Edelvânia Wirganovicz é a segunda testemunha a depor no quarto dia do julgamento do ‘Caso Bernardo’. Ela é amiga de Graciele Ugulini, madrasta de Bernardo, e acusada de ter ajudado na ocultação do corpo do menino em Frederico Westphalen. O crime aconteceu em abril de 2014.

Graciele prestou depoimento por volta das 09h20 da manhã desta quinta-feira (14) e respondeu as perguntas do advogado de defesa Pompeo de Mattos, da juíza Sucilene Engler Werle e do advogado de Edelvânia Jean Severo. Ela se recusou a responder os promotores do Ministério Público.

Acompanhe os principais momentos do depoimento:

  • Começa o depoimento de Edelvânia Wirganovicz.
  • Edelvânia chora e diz não saber o que acontecia com o menino Bernardo. Ela afirma que não conhecia o menino.
  • Ela afirma que Graciele já tinha dito para ela que não gostava da criança.
  • A ré afirma que Graciele teria ido a Frederico Westphalen encontrar o amante, e não comprar a soda caustica como havia sido apurado.
  • Edelvânia afirma que comprou o remédio encontrado com o menino a pedido de Graciele.
  • Ela afirma que comprou uma pá e levou até o apartamento. Diferente do depoimento de Graciele que disse que a cova foi feita com um “macaco”.
  • Edelvânia disse que Graciele deu muitos remédios para Bernardo se acalmar, a madrasta estava nervosa pois estava atrasada para o encontro com o amante.
  • Ela diz que tentou prestar socorro para o menino, mas Graciele não permitiu.
  • “Tu vai ter me ajudar a dar um sumiço no corpo deste menino”, diz Edelvânia sobre o que Graciele disse para ela após constatar a morte de Bernardo.
  • Edelvânia diz que foi ela que cavou a cova, com um “macaco”, utilizado para trocar pneu do carro dela. Ela disse pois trabalhou na lavoura até ter 17 anos. Defende que o irmão não tem nenhuma relação com o crime.
  • Depois do crime, Edelvânia procurou Graciele para dizer que iria “entregar tudo” e contar à Polícia onde estava o corpo de Bernardo. A madrasta a ofereceu dinheiro, mas Edelvânia não aceitou. Foi aí que ela decidiu mostrar para os investigadores onde estava o corpo do menino.
  • Ela afirma que, quando chegou na delegacia, foi orientada e coagida pelas delegadas a falar coisas que não eram verdade a respeito do crime. “A delegada queria [prender] o Leandro”, atestou Edelvânia.

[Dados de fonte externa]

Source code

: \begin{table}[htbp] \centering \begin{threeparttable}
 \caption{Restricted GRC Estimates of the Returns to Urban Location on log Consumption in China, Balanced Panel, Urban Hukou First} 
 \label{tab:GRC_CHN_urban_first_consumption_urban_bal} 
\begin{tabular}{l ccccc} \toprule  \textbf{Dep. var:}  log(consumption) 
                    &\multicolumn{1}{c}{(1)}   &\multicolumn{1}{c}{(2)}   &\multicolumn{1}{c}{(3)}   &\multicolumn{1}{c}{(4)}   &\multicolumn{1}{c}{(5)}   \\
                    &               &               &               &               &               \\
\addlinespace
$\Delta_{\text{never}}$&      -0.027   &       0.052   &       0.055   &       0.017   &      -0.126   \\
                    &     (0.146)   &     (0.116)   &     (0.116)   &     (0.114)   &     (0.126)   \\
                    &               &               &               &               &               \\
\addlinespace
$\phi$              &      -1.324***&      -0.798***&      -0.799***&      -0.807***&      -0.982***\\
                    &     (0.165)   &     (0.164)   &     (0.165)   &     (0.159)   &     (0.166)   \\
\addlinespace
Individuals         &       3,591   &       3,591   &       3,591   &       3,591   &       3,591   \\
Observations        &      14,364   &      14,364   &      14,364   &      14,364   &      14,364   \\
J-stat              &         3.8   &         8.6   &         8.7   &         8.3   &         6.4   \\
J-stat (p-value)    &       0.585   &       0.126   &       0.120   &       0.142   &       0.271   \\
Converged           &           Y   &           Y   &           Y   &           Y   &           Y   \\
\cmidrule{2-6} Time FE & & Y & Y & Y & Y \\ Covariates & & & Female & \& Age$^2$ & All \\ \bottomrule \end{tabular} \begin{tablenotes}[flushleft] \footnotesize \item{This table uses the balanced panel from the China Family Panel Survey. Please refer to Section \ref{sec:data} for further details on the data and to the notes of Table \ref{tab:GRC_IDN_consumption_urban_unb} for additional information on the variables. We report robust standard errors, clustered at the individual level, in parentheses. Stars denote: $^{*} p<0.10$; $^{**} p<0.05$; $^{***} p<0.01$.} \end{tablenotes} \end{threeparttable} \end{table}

  • Edelvânia desmaia e cai da cadeira pouco antes de iniciarem as perguntas do Ministério Público. Juíza suspende sessão para que ela receba atendimento médico.

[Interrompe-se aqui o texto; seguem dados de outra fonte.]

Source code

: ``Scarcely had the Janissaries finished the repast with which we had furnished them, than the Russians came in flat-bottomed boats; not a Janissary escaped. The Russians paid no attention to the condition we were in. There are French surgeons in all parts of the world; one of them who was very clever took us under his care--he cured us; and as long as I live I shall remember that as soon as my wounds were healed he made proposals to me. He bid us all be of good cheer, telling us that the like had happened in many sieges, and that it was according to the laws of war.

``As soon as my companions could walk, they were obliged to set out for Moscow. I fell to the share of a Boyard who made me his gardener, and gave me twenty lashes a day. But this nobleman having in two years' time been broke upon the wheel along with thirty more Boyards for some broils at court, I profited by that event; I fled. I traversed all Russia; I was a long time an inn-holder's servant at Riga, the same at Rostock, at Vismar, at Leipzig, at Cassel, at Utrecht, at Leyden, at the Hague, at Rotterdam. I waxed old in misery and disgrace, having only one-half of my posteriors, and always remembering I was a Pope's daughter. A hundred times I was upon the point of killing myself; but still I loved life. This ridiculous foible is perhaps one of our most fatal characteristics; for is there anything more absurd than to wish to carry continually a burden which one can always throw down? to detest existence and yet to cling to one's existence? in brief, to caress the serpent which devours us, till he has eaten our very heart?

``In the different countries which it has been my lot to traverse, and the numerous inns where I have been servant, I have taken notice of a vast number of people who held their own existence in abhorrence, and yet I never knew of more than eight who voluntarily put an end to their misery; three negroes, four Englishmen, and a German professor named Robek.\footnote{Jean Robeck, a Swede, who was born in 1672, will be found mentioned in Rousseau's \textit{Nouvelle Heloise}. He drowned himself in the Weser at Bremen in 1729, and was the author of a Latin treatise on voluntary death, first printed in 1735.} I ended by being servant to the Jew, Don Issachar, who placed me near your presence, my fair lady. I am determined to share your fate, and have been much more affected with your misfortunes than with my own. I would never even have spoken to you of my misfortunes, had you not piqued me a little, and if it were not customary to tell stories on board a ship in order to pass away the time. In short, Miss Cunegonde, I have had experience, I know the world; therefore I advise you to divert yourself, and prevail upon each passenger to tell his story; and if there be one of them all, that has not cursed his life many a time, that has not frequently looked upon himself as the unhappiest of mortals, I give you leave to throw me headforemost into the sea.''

  • Júri está suspenso. Ministério Público aguarda informações sobre a saúde da ré e a decisão da juíza sobre o prosseguimento da sessão.
  • Juíza suspende a sessão. Retornará às 14h.
  • A sessão inicia após intervalo de aproximadamente uma hora e meia.
  • Advogado de Edelvânia informa que ela não irá mais responder nenhuma pergunta e finaliza a sessão.